Your task:
Pictures excluded, please retype exactly the lines from the start of the data through the line that contains "From the homotopy-theoretic", both ends kept, and nothing beyond them.

[Extracted data entries]
────────

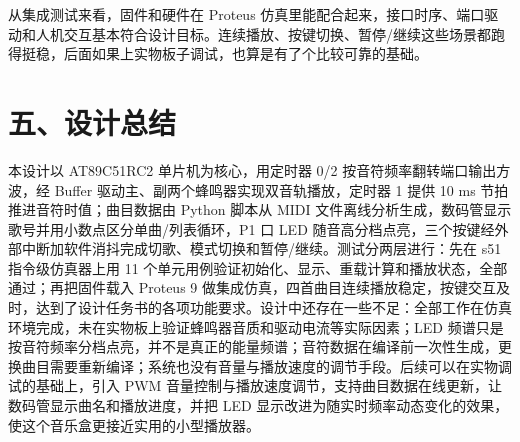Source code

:\documentclass[zihao=-4,a4paper]{ctexart}
\begin{document}
从集成测试来看，固件和硬件在 Proteus 仿真里能配合起来，接口时序、端口驱动和人机交互基本符合设计目标。连续播放、按键切换、暂停/继续这些场景都跑得挺稳，后面如果上实物板子调试，也算是有了个比较可靠的基础。

\section*{五、设计总结}

本设计以 AT89C51RC2 单片机为核心，用定时器 0/2 按音符频率翻转端口输出方波，经 Buffer 驱动主、副两个蜂鸣器实现双音轨播放，定时器 1 提供 10 ms 节拍推进音符时值；曲目数据由 Python 脚本从 MIDI 文件离线分析生成，数码管显示歌号并用小数点区分单曲/列表循环，P1 口 LED 随音高分档点亮，三个按键经外部中断加软件消抖完成切歌、模式切换和暂停/继续。测试分两层进行：先在 s51 指令级仿真器上用 11 个单元用例验证初始化、显示、重载计算和播放状态，全部通过；再把固件载入 Proteus 9 做集成仿真，四首曲目连续播放稳定，按键交互及时，达到了设计任务书的各项功能要求。设计中还存在一些不足：全部工作在仿真环境完成，未在实物板上验证蜂鸣器音质和驱动电流等实际因素；LED 频谱只是按音符频率分档点亮，并不是真正的能量频谱；音符数据在编译前一次性生成，更换曲目需要重新编译；系统也没有音量与播放速度的调节手段。后续可以在实物调试的基础上，引入 PWM 音量控制与播放速度调节，支持曲目数据在线更新，让数码管显示曲名和播放进度，并把 LED 显示改进为随实时频率动态变化的效果，使这个音乐盒更接近实用的小型播放器。
\end{document}
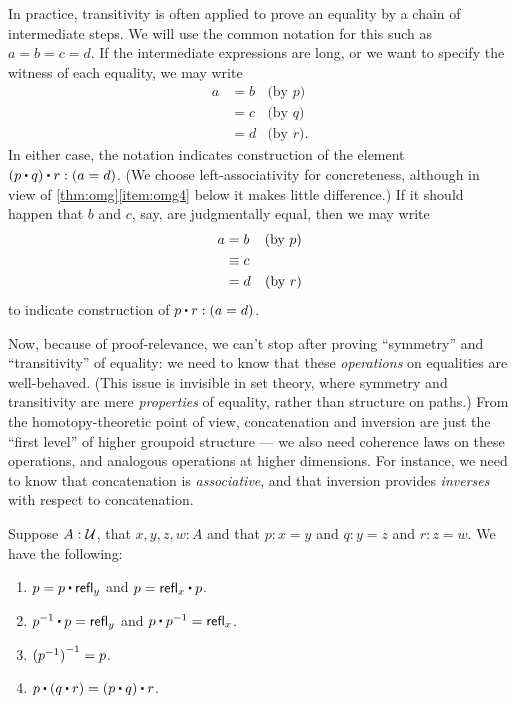 In practice, transitivity is often applied to prove an equality by a chain of intermediate steps.
We will use the common notation for this such as $a=b=c=d$.
If the intermediate expressions are long, or we want to specify the witness of each equality, we may write
\begin{align*}
  a &= b & \text{(by $p$)}\\ &= c &\text{(by $q$)} \\ &= d &\text{(by $r$)}.
\end{align*}
In either case, the notation indicates construction of the element $(p\ct q)\ct r: (a=d)$.
(We choose left-associativity for concreteness, although in view of \autoref{thm:omg}\ref{item:omg4} below it makes little difference.)
If it should happen that $b$ and $c$, say, are judgmentally equal, then we may write
\begin{align*}
  a &= b & \text{(by $p$)}\\ &\equiv c \\ &= d &\text{(by $r$)}
\end{align*}
to indicate construction of $p\ct r : (a=d)$.

Now, because of proof-relevance, we can't stop after proving ``symmetry'' and ``transitivity'' of equality: we need to know that these \emph{operations} on equalities are well-behaved.
(This issue is invisible in set theory, where symmetry and transitivity are mere \emph{properties} of equality, rather than structure on
paths.)
From the homotopy-theoretic point of view, concatenation and inversion are just the ``first level'' of higher groupoid structure --- we also need coherence laws on these operations, and analogous operations at higher dimensions.
For instance, we need to know that concatenation is \emph{associative}, and that inversion provides \emph{inverses} with respect to concatenation.

\begin{lem}\label{thm:omg}%
  Suppose $A:\mathcal{U}$, that $x,y,z,w:A$ and that $p:x= y$ and $q:y = z$ and $r:z=w$.
  We have the following:
  \begin{enumerate}
  \item $p= p\ct \refl{y}$ and $p = \refl{x} \ct p$.\label{item:omg1}
  \item $\opp{p}\ct p=  \refl{y}$ and $p\ct \opp{p}= \refl{x}$.
  \item $\mathord{{(\mathord{{p}^{-1}})}^{-1}}= p$.
  \item $p\ct (q\ct r)=  (p\ct q)\ct r$.\label{item:omg4}
  \end{enumerate}
\end{lem}

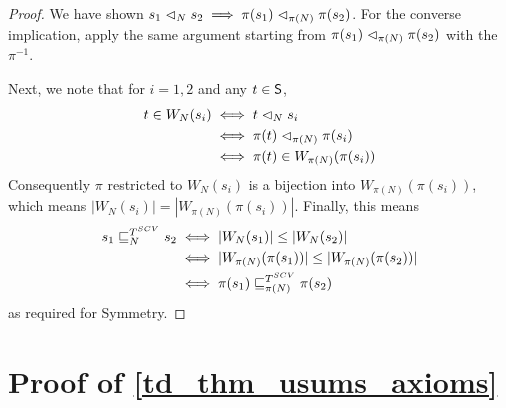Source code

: \begin{proof}
We have shown $s_1 \scoh_N s_2 \implies \pi(s_1) \scoh_{\pi(N)} \pi(s_2)$. For
the converse implication, apply the same argument starting from $\pi(s_1)
\scoh_{\pi(N)} \pi(s_2)$ with the $\pi^{-1}$.

Next, we note that for $i=1, 2$ and any $t \in \S$,
\begin{align*}
    t \in W_N(s_i)
    & \iff t \scoh_N s_i \\
    & \iff \pi(t) \scoh_{\pi(N)} \pi(s_i) \\
    & \iff \pi(t) \in W_{\pi(N)}(\pi(s_i))
\end{align*}
Consequently $\pi$ restricted to $W_N(s_i)$ is a bijection into
$W_{\pi(N)}(\pi(s_i))$, which means $|W_N(s_i)| = |W_{\pi(N)}(\pi(s_i))|$.
Finally, this means
\begin{align*}
    s_1 \sle_N^{T^{SCV}} s_2
    & \iff |W_N(s_1)| \le |W_N(s_2)| \\
    & \iff |W_{\pi(N)}(\pi(s_1))| \le |W_{\pi(N)}(\pi(s_2))| \\
    & \iff \pi(s_1) \sle_{\pi(N)}^{T^{SCV}} \pi(s_2)
\end{align*}
as required for Symmetry.
\end{proof}

\section{Proof of \cref{td_thm_usums_axioms}}

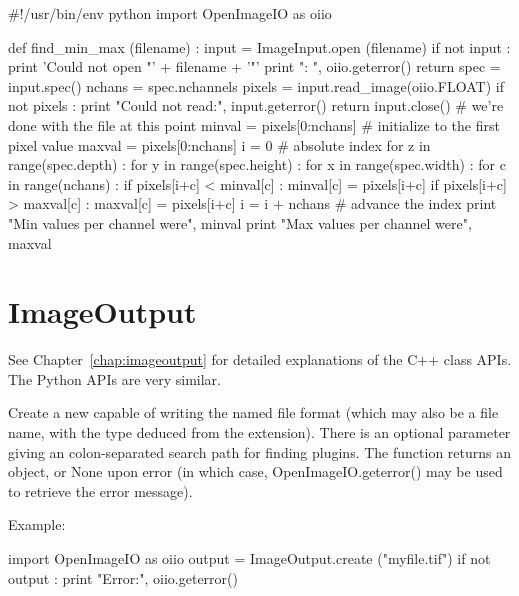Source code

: \begin{code}
#!/usr/bin/env python 
import OpenImageIO as oiio

def find_min_max (filename) :
    input = ImageInput.open (filename)
    if not input :
        print 'Could not open "' + filename + '"'
        print "\tError: ", oiio.geterror()
        return
    spec = input.spec()
    nchans = spec.nchannels
    pixels = input.read_image(oiio.FLOAT)
    if not pixels :
        print "Could not read:", input.geterror()
        return
    input.close()    # we're done with the file at this point
    minval = pixels[0:nchans]   # initialize to the first pixel value
    maxval = pixels[0:nchans]
    i = 0    # absolute index
    for z in range(spec.depth) :
        for y in range(spec.height) :
            for x in range(spec.width) :
                for c in range(nchans) :
                    if pixels[i+c] < minval[c] :
                        minval[c] = pixels[i+c]
                    if pixels[i+c] > maxval[c] :
                        maxval[c] = pixels[i+c]
                i = i + nchans   # advance the index
    print "Min values per channel were", minval
    print "Max values per channel were", maxval
\end{code}
\newpage


\section{ImageOutput}
\label{sec:pythonimageoutput}

See Chapter~\ref{chap:imageoutput} for detailed explanations of the
C++ \ImageOutput class APIs. The Python APIs are very similar.


Create a new \ImageOutput capable of writing the named file format (which may
also be a file name, with the type deduced from the extension).  There
is an optional parameter giving an colon-separated search path for finding
\ImageOutput plugins.  The function returns an \ImageOutput object, or
{\cf None} upon error (in which case, {OpenImageIO.geterror()} may be used
to retrieve the error message).

\noindent Example:
\begin{code}
    import OpenImageIO as oiio
    output = ImageOutput.create ("myfile.tif")
    if not output :
        print "Error:", oiio.geterror()
\end{code}
\apiend

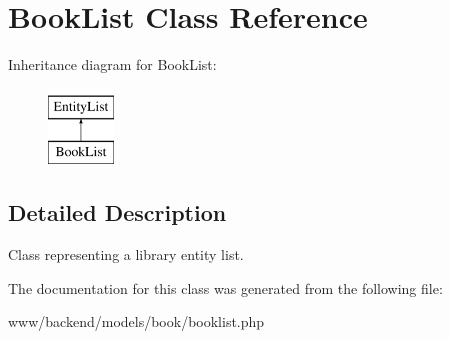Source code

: \hypertarget{classBookList}{
\section{BookList Class Reference}
\label{classBookList}
}
Inheritance diagram for BookList:\begin{figure}[H]
\begin{center}
\leavevmode
\includegraphics[height=2.000000cm]{classBookList}
\end{center}
\end{figure}


\subsection{Detailed Description}
Class representing a library entity list. 

The documentation for this class was generated from the following file:\begin{DoxyCompactItemize}
\item 
www/backend/models/book/booklist.php\end{DoxyCompactItemize}
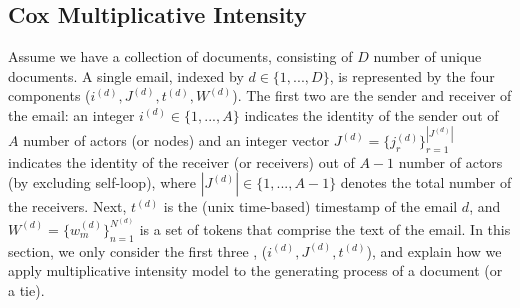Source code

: \documentclass[a4paper]{article}
\begin{document}
\subsection{Cox Multiplicative Intensity}
Assume we have a collection of documents, consisting of $D$ number of unique documents. A single email, indexed by $d \in \{1,...,D\}$, is represented by the four components ($i^{(d)}, J^{(d)}, t^{(d)},  W^{(d)}$). The first two are the sender and receiver of the email: an integer $i^{(d)} \in \{1,...,A\}$ indicates the identity of the sender out of $A$ number of actors (or nodes) and an integer vector $J^{(d)} = \{j_r^{(d)}\}_{r=1}^{|J^{(d)}|} $ indicates the identity of the receiver (or receivers) out of $A-1$ number of actors (by excluding self-loop), where $|J^{(d)}|\in \{1,...,A-1\}$ denotes the total number of the receivers. Next, $t^{(d)}$ is the (unix time-based) timestamp of the email $d$, and $W^{(d)} = \{w^{(d)}_m \}_{n=1}^{N^{(d)}}$ is a set of tokens that comprise the text of the email. In this section, we only consider the first three , ($i^{(d)}, J^{(d)}, t^{(d)}$), and explain how we apply multiplicative intensity model to the generating process of a document (or a tie). \\ \newline 
\end{document}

────────

Task output:
Source code

:\documentclass[zihao=-4,a4paper]{ctexart}
\begin{document}
从集成测试来看，固件和硬件在 Proteus 仿真里能配合起来，接口时序、端口驱动和人机交互基本符合设计目标。连续播放、按键切换、暂停/继续这些场景都跑得挺稳，后面如果上实物板子调试，也算是有了个比较可靠的基础。

\section*{五、设计总结}

本设计以 AT89C51RC2 单片机为核心，用定时器 0/2 按音符频率翻转端口输出方波，经 Buffer 驱动主、副两个蜂鸣器实现双音轨播放，定时器 1 提供 10 ms 节拍推进音符时值；曲目数据由 Python 脚本从 MIDI 文件离线分析生成，数码管显示歌号并用小数点区分单曲/列表循环，P1 口 LED 随音高分档点亮，三个按键经外部中断加软件消抖完成切歌、模式切换和暂停/继续。测试分两层进行：先在 s51 指令级仿真器上用 11 个单元用例验证初始化、显示、重载计算和播放状态，全部通过；再把固件载入 Proteus 9 做集成仿真，四首曲目连续播放稳定，按键交互及时，达到了设计任务书的各项功能要求。设计中还存在一些不足：全部工作在仿真环境完成，未在实物板上验证蜂鸣器音质和驱动电流等实际因素；LED 频谱只是按音符频率分档点亮，并不是真正的能量频谱；音符数据在编译前一次性生成，更换曲目需要重新编译；系统也没有音量与播放速度的调节手段。后续可以在实物调试的基础上，引入 PWM 音量控制与播放速度调节，支持曲目数据在线更新，让数码管显示曲名和播放进度，并把 LED 显示改进为随实时频率动态变化的效果，使这个音乐盒更接近实用的小型播放器。
\end{document}
 In practice, transitivity is often applied to prove an equality by a chain of intermediate steps.
We will use the common notation for this such as $a=b=c=d$.
If the intermediate expressions are long, or we want to specify the witness of each equality, we may write
\begin{align*}
  a &= b & \text{(by $p$)}\\ &= c &\text{(by $q$)} \\ &= d &\text{(by $r$)}.
\end{align*}
In either case, the notation indicates construction of the element $(p\ct q)\ct r: (a=d)$.
(We choose left-associativity for concreteness, although in view of \autoref{thm:omg}\ref{item:omg4} below it makes little difference.)
If it should happen that $b$ and $c$, say, are judgmentally equal, then we may write
\begin{align*}
  a &= b & \text{(by $p$)}\\ &\equiv c \\ &= d &\text{(by $r$)}
\end{align*}
to indicate construction of $p\ct r : (a=d)$.

Now, because of proof-relevance, we can't stop after proving ``symmetry'' and ``transitivity'' of equality: we need to know that these \emph{operations} on equalities are well-behaved.
(This issue is invisible in set theory, where symmetry and transitivity are mere \emph{properties} of equality, rather than structure on
paths.)
From the homotopy-theoretic point of view, concatenation and inversion are just the ``first level'' of higher groupoid structure --- we also need coherence laws on these operations, and analogous operations at higher dimensions.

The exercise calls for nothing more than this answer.